• YOUR GOAL:
Every entry must be given again exactly.
------------------------
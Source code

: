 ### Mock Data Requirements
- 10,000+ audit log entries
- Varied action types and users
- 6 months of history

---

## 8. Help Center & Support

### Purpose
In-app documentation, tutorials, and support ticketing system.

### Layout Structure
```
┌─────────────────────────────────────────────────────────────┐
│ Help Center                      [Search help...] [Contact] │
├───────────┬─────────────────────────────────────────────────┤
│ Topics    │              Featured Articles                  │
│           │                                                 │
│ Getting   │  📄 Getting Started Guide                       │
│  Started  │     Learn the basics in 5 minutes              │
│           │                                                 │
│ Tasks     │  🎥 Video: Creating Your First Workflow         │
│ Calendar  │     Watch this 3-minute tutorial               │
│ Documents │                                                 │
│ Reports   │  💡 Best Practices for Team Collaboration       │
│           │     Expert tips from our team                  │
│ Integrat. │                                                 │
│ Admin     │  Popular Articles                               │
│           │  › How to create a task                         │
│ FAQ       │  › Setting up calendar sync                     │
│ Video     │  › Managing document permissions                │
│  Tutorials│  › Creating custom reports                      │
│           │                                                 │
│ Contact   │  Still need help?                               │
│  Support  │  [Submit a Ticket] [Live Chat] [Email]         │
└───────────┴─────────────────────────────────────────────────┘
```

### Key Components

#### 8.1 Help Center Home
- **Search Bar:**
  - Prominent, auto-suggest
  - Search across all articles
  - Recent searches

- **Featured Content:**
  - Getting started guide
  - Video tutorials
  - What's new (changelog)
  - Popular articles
------------------------
• OUTPUT BELOW:
Source code

: ### Mock Data Requirements
- 10,000+ audit log entries
- Varied action types and users
- 6 months of history

---

## 8. Help Center & Support

### Purpose
In-app documentation, tutorials, and support ticketing system.

### Layout Structure
```
┌─────────────────────────────────────────────────────────────┐
│ Help Center                      [Search help...] [Contact] │
├───────────┬─────────────────────────────────────────────────┤
│ Topics    │              Featured Articles                  │
│           │                                                 │
│ Getting   │  📄 Getting Started Guide                       │
│  Started  │     Learn the basics in 5 minutes              │
│           │                                                 │
│ Tasks     │  🎥 Video: Creating Your First Workflow         │
│ Calendar  │     Watch this 3-minute tutorial               │
│ Documents │                                                 │
│ Reports   │  💡 Best Practices for Team Collaboration       │
│           │     Expert tips from our team                  │
│ Integrat. │                                                 │
│ Admin     │  Popular Articles                               │
│           │  › How to create a task                         │
│ FAQ       │  › Setting up calendar sync                     │
│ Video     │  › Managing document permissions                │
│  Tutorials│  › Creating custom reports                      │
│           │                                                 │
│ Contact   │  Still need help?                               │
│  Support  │  [Submit a Ticket] [Live Chat] [Email]         │
└───────────┴─────────────────────────────────────────────────┘
```

### Key Components

#### 8.1 Help Center Home
- **Search Bar:**
  - Prominent, auto-suggest
  - Search across all articles
  - Recent searches

- **Featured Content:**
  - Getting started guide
  - Video tutorials
  - What's new (changelog)
  - Popular articles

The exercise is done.